> **Material supplied**:
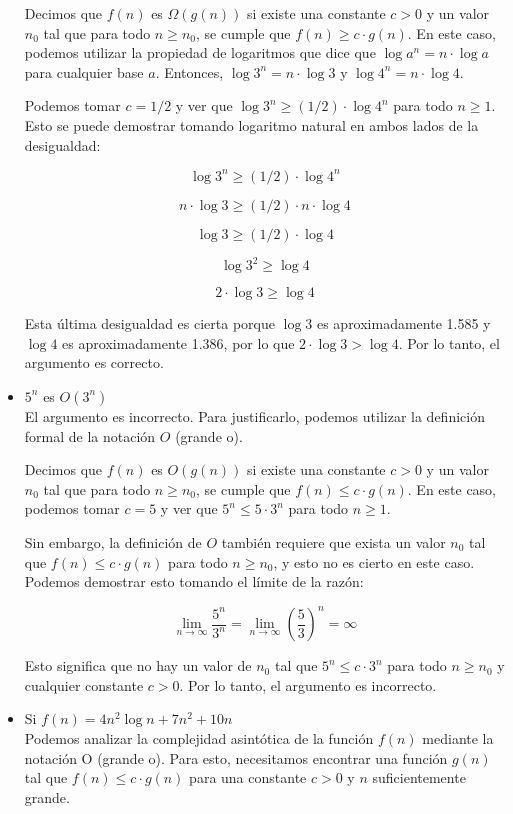 \begin{itemize}
	      Decimos que $f(n)$ es $\Omega(g(n))$ si existe una constante $c > 0$ y un valor $n_0$ tal que para todo $n \geq n_0$,
	      se cumple que $f(n) \geq c \cdot g(n)$. En este caso, podemos utilizar la propiedad de logaritmos que dice que $\log a^n = n \cdot \log a$
	      para cualquier base $a$. Entonces, $\log 3^n = n \cdot \log 3$ y $\log 4^n = n \cdot \log 4$.

	      Podemos tomar $c = 1/2$ y ver que $\log 3^n \geq (1/2) \cdot \log 4^n$ para todo $n \geq 1$.
	      Esto se puede demostrar tomando logaritmo natural en ambos lados de la desigualdad:

	      $$\log 3^n \geq (1/2) \cdot \log 4^n$$

	      $$n \cdot \log 3 \geq (1/2) \cdot n \cdot \log 4$$

	      $$\log 3 \geq (1/2) \cdot \log 4$$

	      $$\log 3^2 \geq \log 4$$

	      $$2 \cdot \log 3 \geq \log 4$$

	      Esta última desigualdad es cierta porque $\log 3$ es aproximadamente 1.585 y $\log 4$ es aproximadamente 1.386,
	      por lo que $2 \cdot \log 3 > \log 4$. Por lo tanto, el argumento es correcto.

	\item $5^n$ es $O (3^n)$\\
	      El argumento es incorrecto. Para justificarlo, podemos utilizar la definición formal de la notación $O$ (grande o).

	      Decimos que $f(n)$ es $O(g(n))$ si existe una constante $c > 0$ y un valor $n_0$ tal que para todo $n \geq n_0$,
	      se cumple que $f(n) \leq c \cdot g(n)$. En este caso, podemos tomar $c = 5$ y ver que $5^n \leq 5 \cdot 3^n$ para todo $n \geq 1$.

	      Sin embargo, la definición de $O$ también requiere que exista un valor $n_0$ tal que $f(n) \leq c \cdot g(n)$ para todo $n \geq n_0$,
	      y esto no es cierto en este caso. Podemos demostrar esto tomando el límite de la razón:

	      $$\lim_{n \rightarrow \infty} \frac{5^n}{3^n} = \lim_{n \rightarrow \infty} \left(\frac{5}{3}\right)^n = \infty$$

	      Esto significa que no hay un valor de $n_0$ tal que $5^n \leq c \cdot 3^n$ para todo $n \geq n_0$ y cualquier constante $c > 0$.
	      Por lo tanto, el argumento es incorrecto.

	\item Si $f(n) = 4 n^2 \log n + 7n^2 + 10n$\\
	      Podemos analizar la complejidad asintótica de la función $f(n)$ mediante la notación O (grande o).
	      Para esto, necesitamos encontrar una función $g(n)$ tal que $f(n) \leq c \cdot g(n)$ para una constante $c > 0$ y $n$ suficientemente grande.


\end{itemize}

> **Task goal**: Reproduce exactly, and only, the lines from the opening line of the listing above through the line holding "para cualquier base", minus the pictures.

> **Reply to the exercise**:
 \begin{itemize}
	      Decimos que $f(n)$ es $\Omega(g(n))$ si existe una constante $c > 0$ y un valor $n_0$ tal que para todo $n \geq n_0$,
	      se cumple que $f(n) \geq c \cdot g(n)$. En este caso, podemos utilizar la propiedad de logaritmos que dice que $\log a^n = n \cdot \log a$
	      para cualquier base $a$. Entonces, $\log 3^n = n \cdot \log 3$ y $\log 4^n = n \cdot \log 4$.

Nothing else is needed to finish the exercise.